The HandyDart service crisis is a direct result of provincial government decisions.

Re: “Extra $1M for HandyDart plowed into taxis.”

The statement by Doug Kelsey, TransLink’s chief operating officer, that “recent taxi industry training has virtually eliminated past problems” with taxis replacing dedicated HandyDart drivers would be laughable if the issue was not so serious.

Similar quick-fix training programs for underpaid taxi drivers across North America have typically been resounding failures, with sometimes fatal consequences for vulnerable riders.

And the new taxi training program has not even been implemented outside the City of Vancouver.

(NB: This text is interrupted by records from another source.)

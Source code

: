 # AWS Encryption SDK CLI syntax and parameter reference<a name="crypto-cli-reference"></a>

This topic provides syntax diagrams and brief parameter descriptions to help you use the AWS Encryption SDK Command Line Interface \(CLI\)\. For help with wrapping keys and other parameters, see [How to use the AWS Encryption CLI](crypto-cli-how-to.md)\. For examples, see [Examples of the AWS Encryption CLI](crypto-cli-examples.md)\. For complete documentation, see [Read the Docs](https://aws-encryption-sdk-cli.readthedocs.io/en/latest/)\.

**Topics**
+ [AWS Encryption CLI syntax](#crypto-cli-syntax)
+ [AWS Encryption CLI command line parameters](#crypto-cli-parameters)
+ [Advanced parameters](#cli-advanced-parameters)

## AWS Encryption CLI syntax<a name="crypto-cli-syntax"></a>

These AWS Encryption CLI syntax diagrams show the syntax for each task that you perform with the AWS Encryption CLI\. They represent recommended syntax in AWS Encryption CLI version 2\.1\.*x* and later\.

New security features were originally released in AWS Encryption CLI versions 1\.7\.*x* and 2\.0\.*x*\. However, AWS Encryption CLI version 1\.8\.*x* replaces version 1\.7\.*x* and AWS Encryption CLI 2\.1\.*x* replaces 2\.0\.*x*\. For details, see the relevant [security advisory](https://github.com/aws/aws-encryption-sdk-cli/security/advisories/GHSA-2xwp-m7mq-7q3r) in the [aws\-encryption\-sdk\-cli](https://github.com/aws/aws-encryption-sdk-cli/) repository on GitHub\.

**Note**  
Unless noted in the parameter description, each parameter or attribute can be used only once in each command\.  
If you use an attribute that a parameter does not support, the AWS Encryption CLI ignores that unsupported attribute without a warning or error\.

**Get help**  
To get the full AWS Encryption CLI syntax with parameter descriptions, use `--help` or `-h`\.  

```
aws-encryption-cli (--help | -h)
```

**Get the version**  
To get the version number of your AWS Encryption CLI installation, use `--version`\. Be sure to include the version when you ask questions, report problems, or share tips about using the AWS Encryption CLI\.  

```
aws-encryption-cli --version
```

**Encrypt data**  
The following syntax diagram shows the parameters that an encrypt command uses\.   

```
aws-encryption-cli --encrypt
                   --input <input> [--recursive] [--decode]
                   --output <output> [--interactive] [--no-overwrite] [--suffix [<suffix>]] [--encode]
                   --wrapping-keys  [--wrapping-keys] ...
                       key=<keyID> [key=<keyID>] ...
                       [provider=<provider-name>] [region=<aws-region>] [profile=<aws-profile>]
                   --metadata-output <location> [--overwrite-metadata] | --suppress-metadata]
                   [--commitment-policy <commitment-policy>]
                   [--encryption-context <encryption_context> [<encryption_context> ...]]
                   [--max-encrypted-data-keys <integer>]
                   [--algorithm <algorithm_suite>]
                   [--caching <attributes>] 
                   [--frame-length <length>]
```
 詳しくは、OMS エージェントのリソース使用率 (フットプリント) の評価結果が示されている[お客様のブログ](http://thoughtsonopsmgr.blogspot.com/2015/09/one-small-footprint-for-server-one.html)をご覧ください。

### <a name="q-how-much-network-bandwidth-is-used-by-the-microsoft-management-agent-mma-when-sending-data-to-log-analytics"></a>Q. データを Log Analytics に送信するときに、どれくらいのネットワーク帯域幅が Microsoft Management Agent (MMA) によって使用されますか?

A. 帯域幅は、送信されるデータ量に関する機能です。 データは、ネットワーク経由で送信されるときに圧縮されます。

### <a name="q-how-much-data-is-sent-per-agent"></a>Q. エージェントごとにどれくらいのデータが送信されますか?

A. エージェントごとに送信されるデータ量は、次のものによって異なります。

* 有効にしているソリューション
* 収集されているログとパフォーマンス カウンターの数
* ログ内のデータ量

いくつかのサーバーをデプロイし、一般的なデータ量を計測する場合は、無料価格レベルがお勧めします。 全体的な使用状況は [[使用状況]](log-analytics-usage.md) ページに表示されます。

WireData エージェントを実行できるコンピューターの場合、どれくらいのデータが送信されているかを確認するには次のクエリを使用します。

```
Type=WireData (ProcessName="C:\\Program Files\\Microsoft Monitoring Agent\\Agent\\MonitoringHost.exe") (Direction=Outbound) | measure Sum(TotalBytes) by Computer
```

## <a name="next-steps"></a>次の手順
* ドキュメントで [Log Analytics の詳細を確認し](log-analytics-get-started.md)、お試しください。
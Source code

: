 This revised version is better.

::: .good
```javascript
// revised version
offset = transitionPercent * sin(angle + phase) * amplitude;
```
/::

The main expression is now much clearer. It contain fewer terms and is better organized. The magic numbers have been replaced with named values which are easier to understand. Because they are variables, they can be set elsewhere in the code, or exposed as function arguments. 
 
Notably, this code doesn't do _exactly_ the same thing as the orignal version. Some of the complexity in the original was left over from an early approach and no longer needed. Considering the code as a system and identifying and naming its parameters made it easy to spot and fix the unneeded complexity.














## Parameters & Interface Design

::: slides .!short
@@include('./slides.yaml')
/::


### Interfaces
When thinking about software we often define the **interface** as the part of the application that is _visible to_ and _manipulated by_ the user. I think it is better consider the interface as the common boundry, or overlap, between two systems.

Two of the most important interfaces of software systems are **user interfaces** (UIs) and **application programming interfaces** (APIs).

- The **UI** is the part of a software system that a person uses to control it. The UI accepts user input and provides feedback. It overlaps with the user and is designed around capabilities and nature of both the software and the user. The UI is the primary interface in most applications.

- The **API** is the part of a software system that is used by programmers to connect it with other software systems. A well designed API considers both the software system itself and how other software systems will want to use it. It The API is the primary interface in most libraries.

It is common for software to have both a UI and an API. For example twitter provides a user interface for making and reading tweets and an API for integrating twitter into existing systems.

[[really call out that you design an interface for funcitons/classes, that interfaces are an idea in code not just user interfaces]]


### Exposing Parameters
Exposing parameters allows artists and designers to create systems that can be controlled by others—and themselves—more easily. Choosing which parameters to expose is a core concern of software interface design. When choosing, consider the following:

The HandyDart service crisis is a direct result of provincial government decisions. When elected mayors and councillors sat on the TransLink board, they increased HandyDart service hours by about five per cent per year to keep up with demand. But after Premier Gordon Campbell imposed an appointed board in 2008, HandyDart service hours were frozen and HandyDart trip denials soared to 42,000 in 2013, an eight-fold increase in four years.

We are hopeful that the mayors will include a substantial and ongoing increase in door-to-door HandyDart service provided by dedicated drivers in the transit referendum package they are preparing.

We want a reason to campaign for the “yes” side in the upcoming transit funding referendum, and substandard curb-to-curb taxi service that endangers the most vulnerable HandyDart riders is not worth campaigning for.